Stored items
· · ·

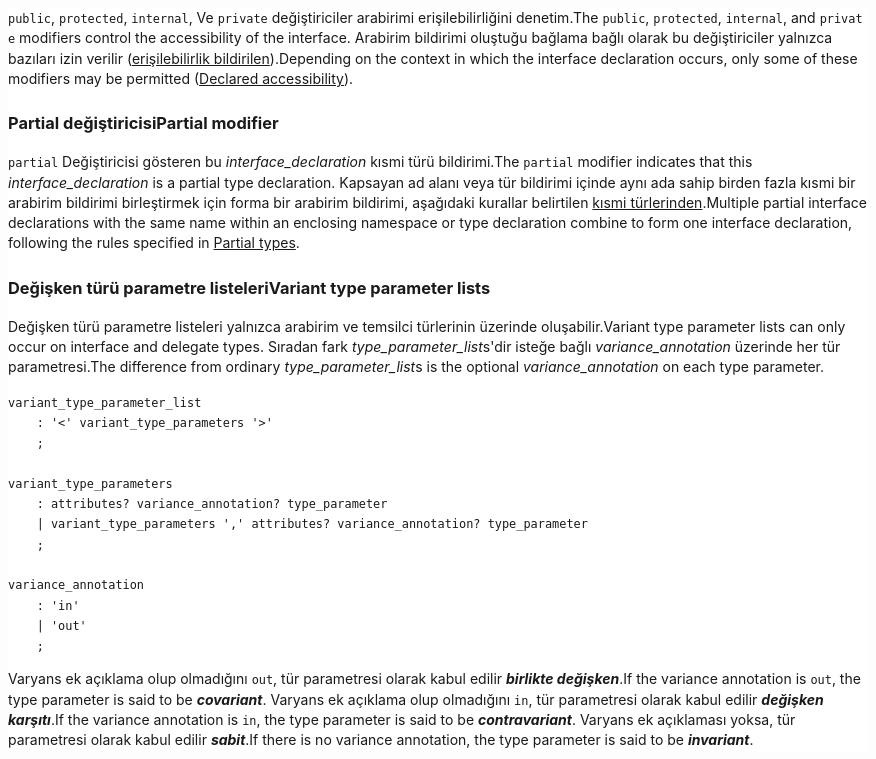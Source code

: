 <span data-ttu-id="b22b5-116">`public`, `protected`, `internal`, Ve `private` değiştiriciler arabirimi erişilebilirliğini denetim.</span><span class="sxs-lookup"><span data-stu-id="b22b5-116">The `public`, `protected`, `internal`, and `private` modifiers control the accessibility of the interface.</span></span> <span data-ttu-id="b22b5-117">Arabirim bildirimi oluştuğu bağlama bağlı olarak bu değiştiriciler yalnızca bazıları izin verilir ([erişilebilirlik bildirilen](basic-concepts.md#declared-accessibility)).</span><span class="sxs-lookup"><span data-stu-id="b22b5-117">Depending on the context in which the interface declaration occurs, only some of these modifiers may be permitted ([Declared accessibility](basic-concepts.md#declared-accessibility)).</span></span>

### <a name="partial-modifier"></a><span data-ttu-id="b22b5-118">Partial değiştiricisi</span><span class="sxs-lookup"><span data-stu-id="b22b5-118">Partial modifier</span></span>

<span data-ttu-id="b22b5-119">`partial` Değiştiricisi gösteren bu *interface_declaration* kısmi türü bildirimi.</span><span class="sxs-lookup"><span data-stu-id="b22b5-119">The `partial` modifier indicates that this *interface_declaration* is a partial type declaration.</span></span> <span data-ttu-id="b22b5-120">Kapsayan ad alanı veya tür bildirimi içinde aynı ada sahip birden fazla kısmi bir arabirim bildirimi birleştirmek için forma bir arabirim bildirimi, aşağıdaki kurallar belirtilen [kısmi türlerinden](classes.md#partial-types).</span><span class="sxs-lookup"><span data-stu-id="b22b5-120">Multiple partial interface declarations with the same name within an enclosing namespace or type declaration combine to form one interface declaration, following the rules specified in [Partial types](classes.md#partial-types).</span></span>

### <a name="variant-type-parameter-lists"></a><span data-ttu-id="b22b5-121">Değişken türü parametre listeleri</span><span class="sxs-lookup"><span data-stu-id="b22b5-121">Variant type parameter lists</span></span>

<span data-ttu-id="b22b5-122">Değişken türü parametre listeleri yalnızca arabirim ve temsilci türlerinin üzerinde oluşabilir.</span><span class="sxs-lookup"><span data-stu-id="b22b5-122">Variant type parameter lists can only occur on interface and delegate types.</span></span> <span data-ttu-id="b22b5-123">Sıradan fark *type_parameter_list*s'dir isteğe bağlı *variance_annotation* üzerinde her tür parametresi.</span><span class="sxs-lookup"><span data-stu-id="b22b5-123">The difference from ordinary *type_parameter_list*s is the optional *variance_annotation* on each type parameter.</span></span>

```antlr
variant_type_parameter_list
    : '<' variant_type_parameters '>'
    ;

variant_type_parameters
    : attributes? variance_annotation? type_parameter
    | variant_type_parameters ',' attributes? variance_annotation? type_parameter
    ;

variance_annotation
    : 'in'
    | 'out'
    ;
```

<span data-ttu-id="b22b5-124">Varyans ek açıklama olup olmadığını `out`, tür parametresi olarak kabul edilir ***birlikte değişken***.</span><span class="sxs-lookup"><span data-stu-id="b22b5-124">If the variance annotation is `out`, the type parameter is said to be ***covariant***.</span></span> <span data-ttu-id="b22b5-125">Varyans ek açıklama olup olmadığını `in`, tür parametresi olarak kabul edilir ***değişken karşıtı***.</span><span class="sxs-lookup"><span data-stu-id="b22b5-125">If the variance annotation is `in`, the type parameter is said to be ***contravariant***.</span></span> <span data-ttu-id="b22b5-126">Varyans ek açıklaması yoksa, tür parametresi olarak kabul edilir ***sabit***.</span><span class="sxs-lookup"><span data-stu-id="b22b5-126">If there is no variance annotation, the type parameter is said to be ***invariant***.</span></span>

· · ·

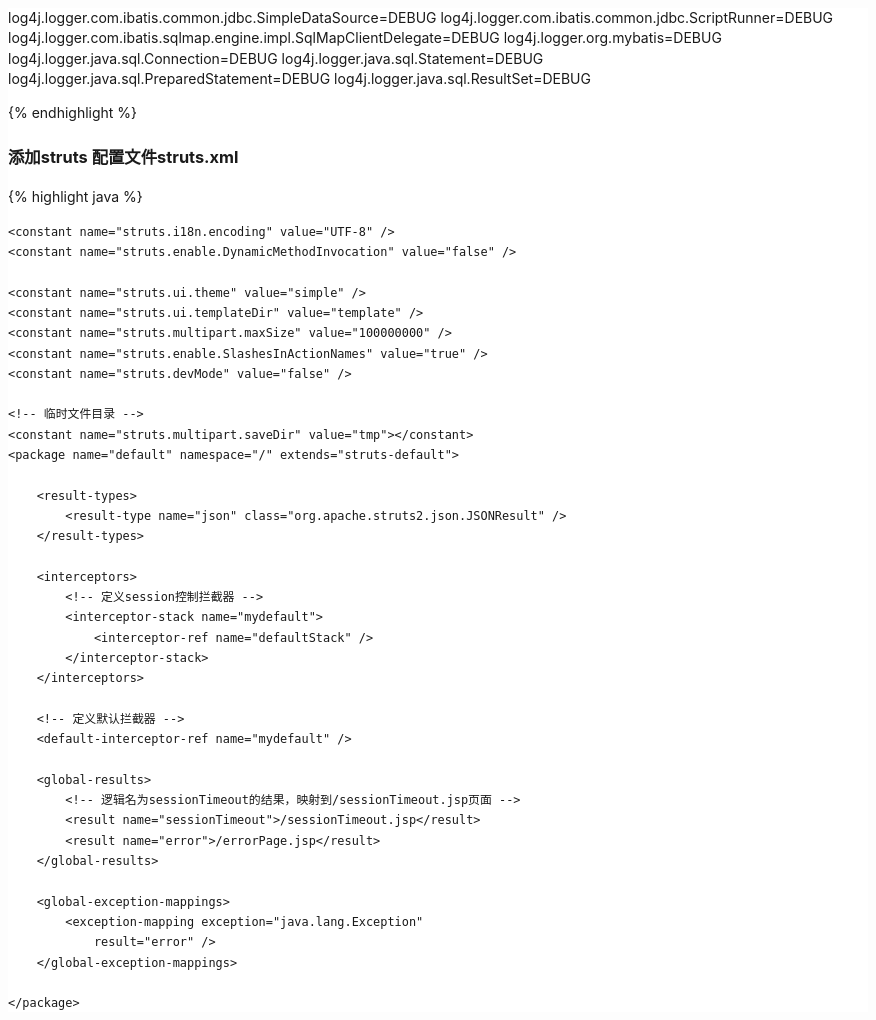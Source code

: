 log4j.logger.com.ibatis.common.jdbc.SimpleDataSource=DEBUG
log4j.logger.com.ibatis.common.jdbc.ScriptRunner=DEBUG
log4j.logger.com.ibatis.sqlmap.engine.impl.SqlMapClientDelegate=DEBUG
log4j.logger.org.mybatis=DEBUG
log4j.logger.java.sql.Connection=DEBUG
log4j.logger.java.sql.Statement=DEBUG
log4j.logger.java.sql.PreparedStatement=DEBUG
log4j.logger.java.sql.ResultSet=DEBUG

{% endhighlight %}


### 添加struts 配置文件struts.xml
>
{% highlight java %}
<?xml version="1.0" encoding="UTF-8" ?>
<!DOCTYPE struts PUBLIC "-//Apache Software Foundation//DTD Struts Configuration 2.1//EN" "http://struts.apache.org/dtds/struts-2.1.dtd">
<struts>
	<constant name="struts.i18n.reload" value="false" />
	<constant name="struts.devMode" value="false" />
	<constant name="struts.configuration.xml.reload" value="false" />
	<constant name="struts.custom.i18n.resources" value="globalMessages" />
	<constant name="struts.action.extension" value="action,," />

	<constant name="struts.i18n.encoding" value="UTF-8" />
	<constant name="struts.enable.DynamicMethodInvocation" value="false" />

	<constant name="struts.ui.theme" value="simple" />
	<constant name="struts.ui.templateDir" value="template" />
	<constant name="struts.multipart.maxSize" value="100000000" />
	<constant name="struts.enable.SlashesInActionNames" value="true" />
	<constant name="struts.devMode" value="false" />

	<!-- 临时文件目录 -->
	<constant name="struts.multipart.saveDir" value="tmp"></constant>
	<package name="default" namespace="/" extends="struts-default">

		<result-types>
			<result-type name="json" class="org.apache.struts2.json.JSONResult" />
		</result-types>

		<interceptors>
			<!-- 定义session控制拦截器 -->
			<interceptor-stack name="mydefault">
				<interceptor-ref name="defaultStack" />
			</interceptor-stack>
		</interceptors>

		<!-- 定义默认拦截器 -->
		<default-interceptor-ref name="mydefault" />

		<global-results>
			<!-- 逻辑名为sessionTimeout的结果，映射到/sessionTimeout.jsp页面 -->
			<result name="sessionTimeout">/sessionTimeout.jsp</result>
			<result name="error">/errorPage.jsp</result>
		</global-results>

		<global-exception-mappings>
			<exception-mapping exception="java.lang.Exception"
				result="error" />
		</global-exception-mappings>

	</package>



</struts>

· · ·

_Work required_. Which lines of the records above hold the word "mappings"? Copy each one out.

_The answer_.
		<global-exception-mappings>
		</global-exception-mappings>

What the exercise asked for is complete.